• Your objective
From the records below, extract only the lines running from the line with "results = hands.process(rgb_frame)" to the line with "cv2.imshow('Hand Detection', frame)", both lines included, reproducing them exactly.
───── Material for this task ─────
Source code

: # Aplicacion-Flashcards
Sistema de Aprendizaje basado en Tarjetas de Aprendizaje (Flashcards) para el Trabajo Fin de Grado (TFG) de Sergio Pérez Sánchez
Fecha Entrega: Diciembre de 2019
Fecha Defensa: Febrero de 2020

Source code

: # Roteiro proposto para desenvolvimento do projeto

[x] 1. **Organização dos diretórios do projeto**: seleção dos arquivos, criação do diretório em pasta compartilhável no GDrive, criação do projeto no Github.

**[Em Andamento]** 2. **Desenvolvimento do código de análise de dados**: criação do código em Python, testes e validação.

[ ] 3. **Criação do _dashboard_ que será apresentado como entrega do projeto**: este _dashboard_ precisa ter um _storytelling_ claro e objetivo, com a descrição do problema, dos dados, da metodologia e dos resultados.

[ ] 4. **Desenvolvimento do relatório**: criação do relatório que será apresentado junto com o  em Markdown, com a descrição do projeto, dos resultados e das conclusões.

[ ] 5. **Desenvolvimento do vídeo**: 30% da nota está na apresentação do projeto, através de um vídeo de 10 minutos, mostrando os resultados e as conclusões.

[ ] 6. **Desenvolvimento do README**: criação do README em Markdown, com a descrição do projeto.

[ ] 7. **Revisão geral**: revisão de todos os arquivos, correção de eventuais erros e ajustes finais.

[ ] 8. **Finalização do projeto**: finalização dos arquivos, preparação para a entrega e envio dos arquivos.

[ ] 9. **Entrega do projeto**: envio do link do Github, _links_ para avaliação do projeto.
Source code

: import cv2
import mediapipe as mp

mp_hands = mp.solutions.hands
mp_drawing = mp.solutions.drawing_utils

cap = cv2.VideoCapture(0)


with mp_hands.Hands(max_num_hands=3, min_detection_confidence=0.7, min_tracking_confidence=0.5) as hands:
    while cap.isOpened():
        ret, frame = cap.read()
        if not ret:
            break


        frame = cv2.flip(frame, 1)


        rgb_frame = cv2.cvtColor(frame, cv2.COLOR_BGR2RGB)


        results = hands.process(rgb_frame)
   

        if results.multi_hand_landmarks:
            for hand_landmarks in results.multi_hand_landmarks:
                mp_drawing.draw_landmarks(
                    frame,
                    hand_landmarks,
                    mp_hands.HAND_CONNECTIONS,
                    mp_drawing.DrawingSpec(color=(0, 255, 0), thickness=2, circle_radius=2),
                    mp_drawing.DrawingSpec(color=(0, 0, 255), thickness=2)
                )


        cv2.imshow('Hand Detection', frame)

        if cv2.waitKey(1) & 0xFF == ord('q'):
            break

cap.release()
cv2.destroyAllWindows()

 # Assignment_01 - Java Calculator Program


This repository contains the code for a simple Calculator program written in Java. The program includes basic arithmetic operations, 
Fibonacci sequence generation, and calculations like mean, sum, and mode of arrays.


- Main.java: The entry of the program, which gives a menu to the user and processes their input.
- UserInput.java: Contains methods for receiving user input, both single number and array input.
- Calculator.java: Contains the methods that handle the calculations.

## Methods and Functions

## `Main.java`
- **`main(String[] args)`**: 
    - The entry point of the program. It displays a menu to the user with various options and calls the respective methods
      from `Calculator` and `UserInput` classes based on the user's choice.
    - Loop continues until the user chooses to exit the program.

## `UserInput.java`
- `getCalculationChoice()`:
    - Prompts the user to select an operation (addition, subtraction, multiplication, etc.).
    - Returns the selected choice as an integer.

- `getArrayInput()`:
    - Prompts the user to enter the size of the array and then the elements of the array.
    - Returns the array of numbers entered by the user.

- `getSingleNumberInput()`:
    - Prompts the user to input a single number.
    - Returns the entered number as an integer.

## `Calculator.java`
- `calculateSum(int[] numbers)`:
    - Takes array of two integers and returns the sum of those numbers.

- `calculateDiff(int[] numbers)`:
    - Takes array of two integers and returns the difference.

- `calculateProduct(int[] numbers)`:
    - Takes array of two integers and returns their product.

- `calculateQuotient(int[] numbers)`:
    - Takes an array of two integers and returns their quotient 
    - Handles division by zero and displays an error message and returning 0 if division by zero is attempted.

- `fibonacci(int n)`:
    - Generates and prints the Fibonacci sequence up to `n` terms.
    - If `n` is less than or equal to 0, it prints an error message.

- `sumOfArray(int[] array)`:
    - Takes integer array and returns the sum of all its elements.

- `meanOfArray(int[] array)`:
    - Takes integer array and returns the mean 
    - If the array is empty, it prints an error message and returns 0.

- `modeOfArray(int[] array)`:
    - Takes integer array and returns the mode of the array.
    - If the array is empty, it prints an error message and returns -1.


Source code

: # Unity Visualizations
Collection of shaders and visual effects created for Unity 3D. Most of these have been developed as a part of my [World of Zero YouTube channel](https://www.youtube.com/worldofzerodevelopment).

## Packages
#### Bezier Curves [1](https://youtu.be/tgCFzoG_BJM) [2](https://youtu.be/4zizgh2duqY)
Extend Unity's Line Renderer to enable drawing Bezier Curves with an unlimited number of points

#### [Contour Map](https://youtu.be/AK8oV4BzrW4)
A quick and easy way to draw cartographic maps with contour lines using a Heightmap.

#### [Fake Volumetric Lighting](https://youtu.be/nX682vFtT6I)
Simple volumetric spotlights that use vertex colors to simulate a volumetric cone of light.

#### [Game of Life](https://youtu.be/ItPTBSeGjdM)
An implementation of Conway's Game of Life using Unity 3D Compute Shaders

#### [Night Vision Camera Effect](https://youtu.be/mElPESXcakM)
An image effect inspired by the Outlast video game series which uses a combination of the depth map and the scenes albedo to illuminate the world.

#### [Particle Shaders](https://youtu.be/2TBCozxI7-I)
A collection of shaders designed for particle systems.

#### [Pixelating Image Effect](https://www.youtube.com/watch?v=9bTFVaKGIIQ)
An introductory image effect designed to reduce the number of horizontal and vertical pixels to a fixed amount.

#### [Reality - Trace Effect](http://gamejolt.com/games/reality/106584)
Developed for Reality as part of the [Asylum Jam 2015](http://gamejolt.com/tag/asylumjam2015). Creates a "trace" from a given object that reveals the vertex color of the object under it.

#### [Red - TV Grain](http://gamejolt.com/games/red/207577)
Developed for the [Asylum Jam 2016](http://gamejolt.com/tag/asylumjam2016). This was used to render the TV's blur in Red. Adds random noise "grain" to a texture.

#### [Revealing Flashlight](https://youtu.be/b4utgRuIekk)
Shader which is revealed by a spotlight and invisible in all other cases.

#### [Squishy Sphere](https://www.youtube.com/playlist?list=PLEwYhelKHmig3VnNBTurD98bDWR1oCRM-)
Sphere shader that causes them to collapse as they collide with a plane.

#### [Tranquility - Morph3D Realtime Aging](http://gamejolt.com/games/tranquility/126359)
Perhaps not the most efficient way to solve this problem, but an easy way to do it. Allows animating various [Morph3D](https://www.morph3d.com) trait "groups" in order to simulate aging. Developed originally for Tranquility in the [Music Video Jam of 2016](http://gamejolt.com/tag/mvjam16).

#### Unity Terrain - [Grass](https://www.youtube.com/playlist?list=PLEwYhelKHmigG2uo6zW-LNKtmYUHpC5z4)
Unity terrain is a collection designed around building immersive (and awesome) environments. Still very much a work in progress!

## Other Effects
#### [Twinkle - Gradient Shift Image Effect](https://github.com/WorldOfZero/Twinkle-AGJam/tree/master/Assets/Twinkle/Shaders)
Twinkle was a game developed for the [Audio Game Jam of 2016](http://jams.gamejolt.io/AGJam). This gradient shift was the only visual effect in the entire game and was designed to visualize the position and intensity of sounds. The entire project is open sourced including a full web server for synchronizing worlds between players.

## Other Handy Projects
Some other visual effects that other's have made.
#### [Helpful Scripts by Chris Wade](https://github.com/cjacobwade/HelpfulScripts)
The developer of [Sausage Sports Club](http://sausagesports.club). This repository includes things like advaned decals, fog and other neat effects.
─────
• Exercise output
        results = hands.process(rgb_frame)
   

        if results.multi_hand_landmarks:
            for hand_landmarks in results.multi_hand_landmarks:
                mp_drawing.draw_landmarks(
                    frame,
                    hand_landmarks,
                    mp_hands.HAND_CONNECTIONS,
                    mp_drawing.DrawingSpec(color=(0, 255, 0), thickness=2, circle_radius=2),
                    mp_drawing.DrawingSpec(color=(0, 0, 255), thickness=2)
                )


        cv2.imshow('Hand Detection', frame)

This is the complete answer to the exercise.